Il bando 4 riguarda le categorie di opere OG1, OG11 e OS18B e vale 96 milioni di euro. La scadenza per la presentazione delle offerte è fissata al 25 gennaio 2023, alle ore 10.00.
  • La categoria OG1 riguarda: edifici civili e industriali. Tuttavia la costruzione, la manutenzione o la ristrutturazione di interventi puntuali di edilizia occorrenti per svolgere una qualsiasi attività umana, diretta o indiretta, completi delle necessarie strutture, impianti elettromeccanici, elettrici, telefonici ed elettronici e finiture di qualsiasi tipo nonché delle eventuali opere connesse, complementari e accessorie. Comprende in via esemplificativa le residenze; le carceri; le scuole; le caserme; gli uffici; i teatri; gli stadi; gli edifici per le industrie; gli edifici per parcheggi; le stazioni ferroviarie e metropolitane; per esempio gli edifici aeroportuali nonché qualsiasi manufatto speciale in cemento armato; semplice o precompresso, gettato in opera quali volte sottili; cupole; serbatoi pensili; silos ed edifici di grande altezza con strutture di particolari caratteristiche e complessità.
  • Categoria OG11.
  • La categoria OS18B riguarda: per esempio componenti per facciate continue. La produzione in stabilimento e il montaggio in opera di facciate continue costituite da telai metallici ed elementi modulari in vetro o altro materiale.

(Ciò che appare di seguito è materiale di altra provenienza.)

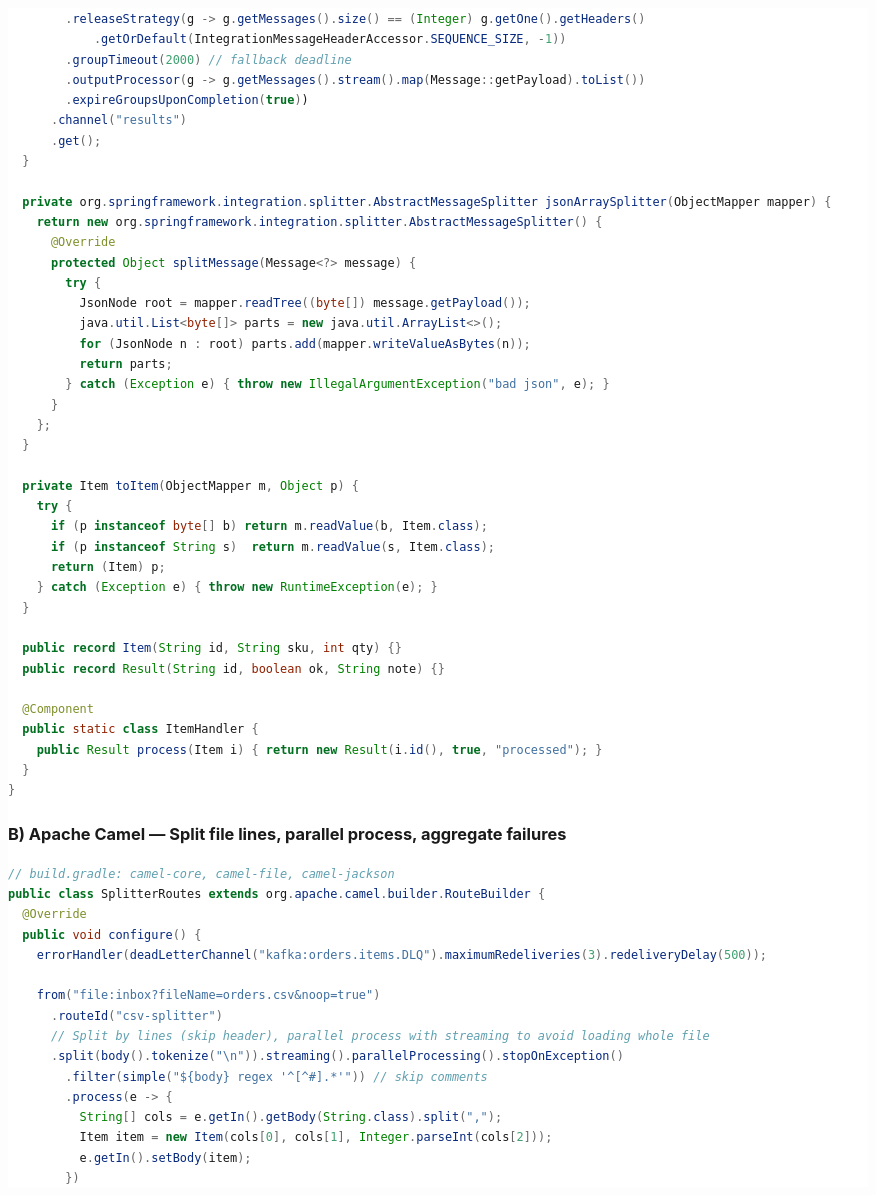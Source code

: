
 ```java
        .releaseStrategy(g -> g.getMessages().size() == (Integer) g.getOne().getHeaders()
            .getOrDefault(IntegrationMessageHeaderAccessor.SEQUENCE_SIZE, -1))
        .groupTimeout(2000) // fallback deadline
        .outputProcessor(g -> g.getMessages().stream().map(Message::getPayload).toList())
        .expireGroupsUponCompletion(true))
      .channel("results")
      .get();
  }

  private org.springframework.integration.splitter.AbstractMessageSplitter jsonArraySplitter(ObjectMapper mapper) {
    return new org.springframework.integration.splitter.AbstractMessageSplitter() {
      @Override
      protected Object splitMessage(Message<?> message) {
        try {
          JsonNode root = mapper.readTree((byte[]) message.getPayload());
          java.util.List<byte[]> parts = new java.util.ArrayList<>();
          for (JsonNode n : root) parts.add(mapper.writeValueAsBytes(n));
          return parts;
        } catch (Exception e) { throw new IllegalArgumentException("bad json", e); }
      }
    };
  }

  private Item toItem(ObjectMapper m, Object p) {
    try {
      if (p instanceof byte[] b) return m.readValue(b, Item.class);
      if (p instanceof String s)  return m.readValue(s, Item.class);
      return (Item) p;
    } catch (Exception e) { throw new RuntimeException(e); }
  }

  public record Item(String id, String sku, int qty) {}
  public record Result(String id, boolean ok, String note) {}

  @Component
  public static class ItemHandler {
    public Result process(Item i) { return new Result(i.id(), true, "processed"); }
  }
}
```

### B) Apache Camel — Split file lines, parallel process, aggregate failures

```java
// build.gradle: camel-core, camel-file, camel-jackson
public class SplitterRoutes extends org.apache.camel.builder.RouteBuilder {
  @Override
  public void configure() {
    errorHandler(deadLetterChannel("kafka:orders.items.DLQ").maximumRedeliveries(3).redeliveryDelay(500));

    from("file:inbox?fileName=orders.csv&noop=true")
      .routeId("csv-splitter")
      // Split by lines (skip header), parallel process with streaming to avoid loading whole file
      .split(body().tokenize("\n")).streaming().parallelProcessing().stopOnException()
        .filter(simple("${body} regex '^[^#].*'")) // skip comments
        .process(e -> {
          String[] cols = e.getIn().getBody(String.class).split(",");
          Item item = new Item(cols[0], cols[1], Integer.parseInt(cols[2]));
          e.getIn().setBody(item);
        })
```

Crediti: blog.urbanfile.org; Biblioteca Europea di Informazione e Cultura di Milano.

Le opere previste del patrimonio culturale italiano

Le opere più rilevanti previste dal bando di Invitalia abbiamo: Reggia di Caserta; Parco Archeologico dei Campi Flegrei; Palazzo Barberini; Appia Regina Viarum; e pure la Biblioteca Europea di Informazione e Cultura di Milano. Infatti Il Ministero ha inserito tali bandi nel Piano Sviluppo e Coesione-PSC 2014-2020 e nel Piano di Investimenti Strategici sui Siti del Patrimonio Culturale, Edifici e Aree Naturali previsto dal Piano Nazionale per gli Investimenti Complementari al PNRR. In particolare tutta la procedura sarà seguita dalla committenza che è Invitalia con tutte le fasi delle procedure di gara dagli accordi quadro (permettono una semplificazione delle procedure e un abbattimento dei costi considerevole). Inoltre consentirà di accelerare l’attuazione degli interventi e l’affidamento dei servizi di ingegneria e architettura.